Becoming Skinner

I’ve been thinking lately about the available roles in the intellectual community, and my relative capacity and inclination to fill the same. To put it more concisely, I’ve been debating whether or not I’d want to be a “Skinner.” In the short term, of course that’s exactly what you’d want to be—a leading researcher in the field, making discoveries, laying down theory, breaking ground and more than breaking even. But, though every Psychology of Learning class in every university in the country covers him, his pure mechanism approach to human behavior is all but laughed at today. So, in the long term being a Skinner looks like a decided disadvantage.

Yet as I flipped through the course packet while reviewing for the exam the other day, the case for being a Skinner got a little stronger: That infuriatingly arrogant article on “Why We Need Teaching Machines” had more underlines, more notes in the margin, more question marks and asterisks and cross-references than anything else we had read. I had arguably put more into reading that piece than any of the more measured arguments in the collection, and it had certainly spurred more questions, more thought, more debate.

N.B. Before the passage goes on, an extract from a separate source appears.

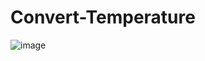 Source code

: # Convert-Temperature
![image](https://user-images.githubusercontent.com/75839381/234664038-9b4ceda6-9d0d-4a1c-aa77-8dd332390a21.png)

And given that questions, thought and debate are exactly what’s most required to move a discipline forward, to induce change and foment rebellion, perhaps a “Skinner” is exactly what I want to be. Perhaps taking passionate, more-convicted-than-you-could-possibly-be stands that move the discipline forward is worth looking arrogant, short-sighted, and foolish several decades down the line…

  1. Blake

    Careful – Skinner was not mechanistic. That would be Watson. Maybe it is your professors or textbooks that make Skinner look foolish, but how many of Skinner’s actual writings have you read? Actually I agree that some of his writings are arrogant, however, there are many of us in the Skinner tradition who are emerging and embracing thinking, problem solving, emotion, etc. – all of which were embraced, incidentally, by Skinner himself.